### What is required
Look through the entries below and show every line containing the word "пагинации".

### Task input

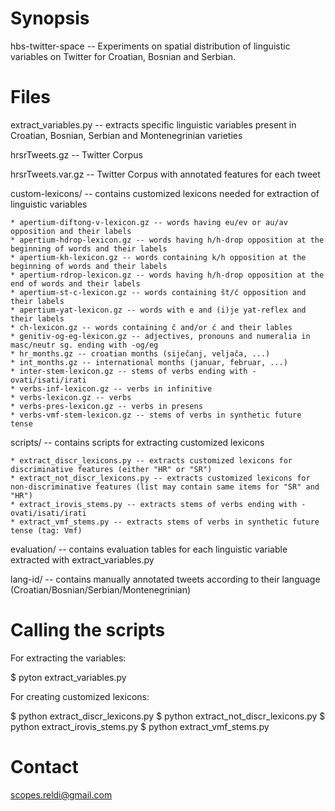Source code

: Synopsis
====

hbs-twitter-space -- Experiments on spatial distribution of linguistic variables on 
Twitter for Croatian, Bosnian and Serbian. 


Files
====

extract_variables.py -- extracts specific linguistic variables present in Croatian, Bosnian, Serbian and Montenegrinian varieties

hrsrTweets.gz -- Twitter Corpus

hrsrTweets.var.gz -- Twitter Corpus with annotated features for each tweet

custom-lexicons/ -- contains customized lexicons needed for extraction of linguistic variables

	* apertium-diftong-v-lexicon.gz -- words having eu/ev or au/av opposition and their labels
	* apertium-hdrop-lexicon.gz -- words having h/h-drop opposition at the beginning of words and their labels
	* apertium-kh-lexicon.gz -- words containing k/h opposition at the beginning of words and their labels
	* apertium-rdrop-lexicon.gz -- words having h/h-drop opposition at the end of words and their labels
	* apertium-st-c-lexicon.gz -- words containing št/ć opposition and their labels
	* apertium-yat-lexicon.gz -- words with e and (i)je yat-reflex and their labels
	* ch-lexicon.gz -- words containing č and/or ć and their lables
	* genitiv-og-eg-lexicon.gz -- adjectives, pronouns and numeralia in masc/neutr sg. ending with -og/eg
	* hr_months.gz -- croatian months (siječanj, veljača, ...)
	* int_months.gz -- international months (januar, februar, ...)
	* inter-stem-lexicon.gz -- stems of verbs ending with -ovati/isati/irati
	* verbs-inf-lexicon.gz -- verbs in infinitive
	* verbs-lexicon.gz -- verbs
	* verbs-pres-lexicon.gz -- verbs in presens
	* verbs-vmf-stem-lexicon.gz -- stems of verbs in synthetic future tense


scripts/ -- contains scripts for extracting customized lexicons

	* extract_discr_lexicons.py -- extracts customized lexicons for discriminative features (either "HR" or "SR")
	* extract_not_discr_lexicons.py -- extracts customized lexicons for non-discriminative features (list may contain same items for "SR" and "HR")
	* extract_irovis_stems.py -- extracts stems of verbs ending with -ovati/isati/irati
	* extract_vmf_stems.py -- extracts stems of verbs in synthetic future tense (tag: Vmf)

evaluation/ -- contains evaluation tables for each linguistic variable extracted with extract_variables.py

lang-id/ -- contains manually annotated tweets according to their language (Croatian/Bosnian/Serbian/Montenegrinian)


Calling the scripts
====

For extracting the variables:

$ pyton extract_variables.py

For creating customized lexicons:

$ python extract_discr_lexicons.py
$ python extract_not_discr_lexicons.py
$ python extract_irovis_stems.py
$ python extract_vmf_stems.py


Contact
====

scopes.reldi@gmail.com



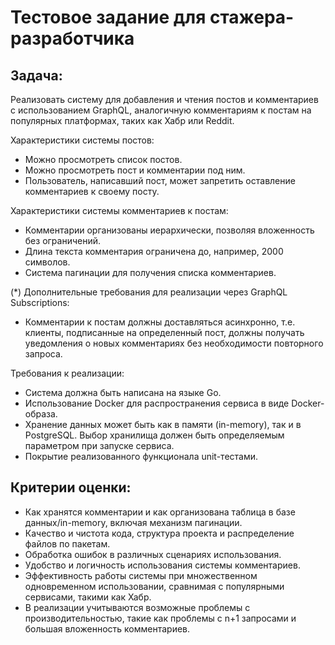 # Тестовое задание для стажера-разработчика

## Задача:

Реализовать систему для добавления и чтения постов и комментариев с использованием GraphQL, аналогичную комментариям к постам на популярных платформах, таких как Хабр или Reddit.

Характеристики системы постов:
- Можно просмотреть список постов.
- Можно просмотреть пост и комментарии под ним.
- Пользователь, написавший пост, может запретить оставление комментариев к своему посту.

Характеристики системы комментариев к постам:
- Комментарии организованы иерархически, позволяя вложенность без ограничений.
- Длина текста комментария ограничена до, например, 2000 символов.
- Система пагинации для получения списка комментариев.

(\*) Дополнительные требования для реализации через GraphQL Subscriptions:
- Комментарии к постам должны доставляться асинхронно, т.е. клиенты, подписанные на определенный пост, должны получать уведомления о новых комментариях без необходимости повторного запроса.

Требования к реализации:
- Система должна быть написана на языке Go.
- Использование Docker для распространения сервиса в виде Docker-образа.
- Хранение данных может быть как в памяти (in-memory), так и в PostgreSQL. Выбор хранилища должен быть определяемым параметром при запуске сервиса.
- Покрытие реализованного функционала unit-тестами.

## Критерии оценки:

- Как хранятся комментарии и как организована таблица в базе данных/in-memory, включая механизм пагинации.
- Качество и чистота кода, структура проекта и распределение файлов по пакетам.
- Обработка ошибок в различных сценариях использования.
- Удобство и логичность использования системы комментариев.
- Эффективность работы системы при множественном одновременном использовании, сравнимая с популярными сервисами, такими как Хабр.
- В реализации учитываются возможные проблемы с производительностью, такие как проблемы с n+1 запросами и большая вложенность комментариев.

### Response to this exercise
- Система пагинации для получения списка комментариев.
- Как хранятся комментарии и как организована таблица в базе данных/in-memory, включая механизм пагинации.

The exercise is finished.